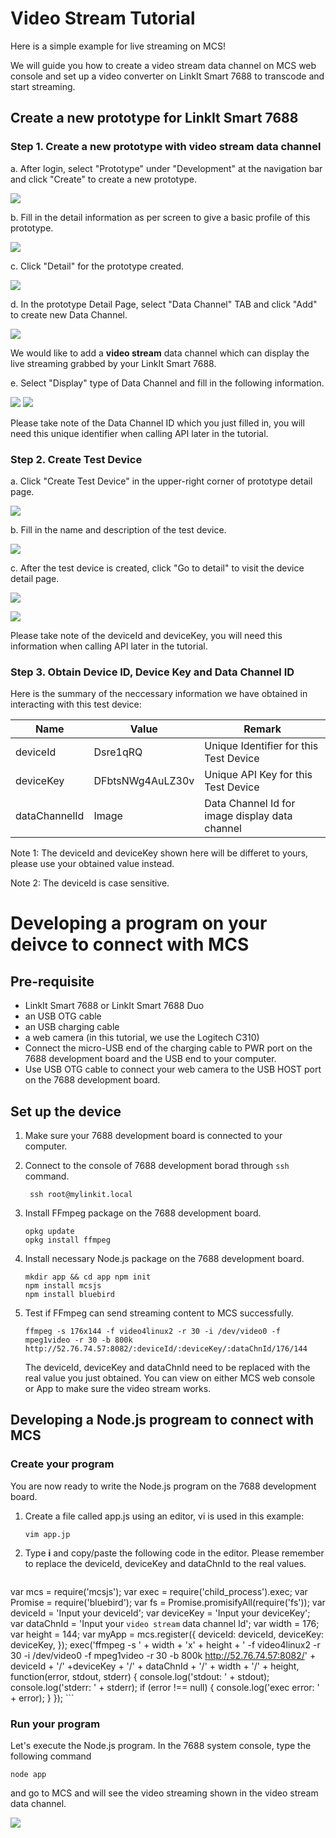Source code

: # Video Stream Tutorial 

Here is a simple example for live streaming on MCS! 

We will guide you how to create a video stream data channel on MCS web console and set up a video converter on LinkIt Smart 7688 to transcode and start streaming.

## Create a new prototype for LinkIt Smart 7688

### Step 1. Create a new prototype with video stream data channel 

a. After login, select "Prototype" under "Development" at the navigation bar and click "Create" to create a new prototype. 

![](../images/Linkit_ONE/img_linkitone_02.png)

b. Fill in the detail information as per screen to give a basic profile of this prototype.

![](../images/7688/img_7688_03.png)

c. Click "Detail" for the prototype created.

![](../images/7688/img_7688_04.png)

d. In the prototype Detail Page, select "Data Channel" TAB and click "Add" to create new Data Channel.

![](../images/7688/img_7688_05.png)

We would like to add a **video stream** data channel which can display the live streaming grabbed by your LinkIt Smart 7688. 

e. Select "Display" type of Data Channel and fill in the following information.

![](../images/Linkit_ONE/img_linkitone_06.png)
![](../images/7688/img_7688_51.png)

Please take note of the Data Channel ID which you just filled in, you will need this unique identifier when calling API later in the tutorial.

### Step 2. Create Test Device

a. Click "Create Test Device" in the upper-right corner of prototype detail page. 

![](../images/7688/img_7688_52.png)

b. Fill in the name and description of the test device. 

![](../images/7688/img_7688_53.png)

c. After the test device is created, click "Go to detail" to visit the device detail page. 

![](../images/Linkit_ONE/img_linkitone_13.png)

![](../images/7688/img_7688_54.png)

Please take note of the deviceId and deviceKey, you will need this information when calling API later in the tutorial.

### Step 3. Obtain Device ID, Device Key and Data Channel ID

Here is the summary of the neccessary information we have obtained in interacting with this test device:

| Name | Value | Remark |
| --- | --- | --- |
| deviceId | Dsre1qRQ | Unique Identifier for this Test Device |
| deviceKey | DFbtsNWg4AuLZ30v  | Unique API Key for this Test Device |
| dataChannelId | Image | Data Channel Id for image display data channel|

Note 1: The deviceId and deviceKey shown here will be differet to yours, please use your obtained value instead.

Note 2: The deviceId is case sensitive.


# Developing a program on your deivce to connect with MCS

## Pre-requisite

* LinkIt Smart 7688 or LinkIt Smart 7688 Duo
* an USB OTG cable
* an USB charging cable
* a web camera (in this tutorial, we use the Logitech C310)
* Connect the micro-USB end of the charging cable to PWR port on the 7688 development board and the USB end to your computer.
* Use USB OTG cable to connect your web camera to the USB HOST port on the 7688 development board.

	
## Set up the device

1. Make sure your 7688 development board is connected to your computer.
2. Connect to the console of 7688 development borad through `ssh` command. 

	```
	 ssh root@mylinkit.local
	```
	 
3. Install FFmpeg package on the 7688 development board.

	```
	opkg update
	opkg install ffmpeg
	```
	
4. Install necessary Node.js package on the 7688 development board. 

	```
	mkdir app && cd app npm init
	npm install mcsjs
	npm install bluebird
	```

5. Test if FFmpeg can send streaming content to MCS successfully. 

	```
	ffmpeg -s 176x144 -f video4linux2 -r 30 -i /dev/video0 -f mpeg1video -r 30 -b 800k http://52.76.74.57:8082/:deviceId/:deviceKey/:dataChnId/176/144
	```
	The deviceId, deviceKey and dataChnId need to be replaced with the real value you just obtained.
	You can view on either MCS web console or App to make sure the video stream works. 
	
## Developing a Node.js progream to connect with MCS

### Create your program

You are now ready to write the Node.js program on the 7688 development board.

1. Create a file called app.js using an editor, vi is used in this example:

	```
	vim app.jp
	```

2. Type **i** and copy/paste the following code in the editor. Please remember to replace the deviceId, deviceKey and dataChnId to the real values. 

	```
var mcs = require('mcsjs');
var exec = require('child_process').exec;
var Promise = require('bluebird');
var fs = Promise.promisifyAll(require('fs'));
var deviceId = 'Input your deviceId';
var deviceKey = 'Input your deviceKey';
var dataChnId = 'Input your `video stream` data channel Id';
var width = 176;
var height = 144;
var myApp = mcs.register({
  deviceId: deviceId,
  deviceKey: deviceKey,
});
exec('ffmpeg -s ' + width + 'x' + height + ' -f video4linux2 -r 30 -i /dev/video0 -f mpeg1video -r 30 -b 800k http://52.76.74.57:8082/' + deviceId + '/' +deviceKey + '/' + dataChnId + '/' + width + '/' + height, function(error, stdout, stderr) {
  console.log('stdout: ' + stdout);
  console.log('stderr: ' + stderr);
  if (error !== null) {
    console.log('exec error: ' + error);
  }
});
	```

### Run your program

Let's execute the Node.js program. In the 7688 system console, type the following command

```
node app
```

and go to MCS and will see the video streaming shown in the video stream data channel. 

![](../images/7688/img_7688_55.png)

WORK REQUEST: From the entries, copy out each line containing the word "streaming".

ANSWER TO THIS EXERCISE:
Here is a simple example for live streaming on MCS! 
We will guide you how to create a video stream data channel on MCS web console and set up a video converter on LinkIt Smart 7688 to transcode and start streaming.
We would like to add a **video stream** data channel which can display the live streaming grabbed by your LinkIt Smart 7688. 
5. Test if FFmpeg can send streaming content to MCS successfully. 
and go to MCS and will see the video streaming shown in the video stream data channel. 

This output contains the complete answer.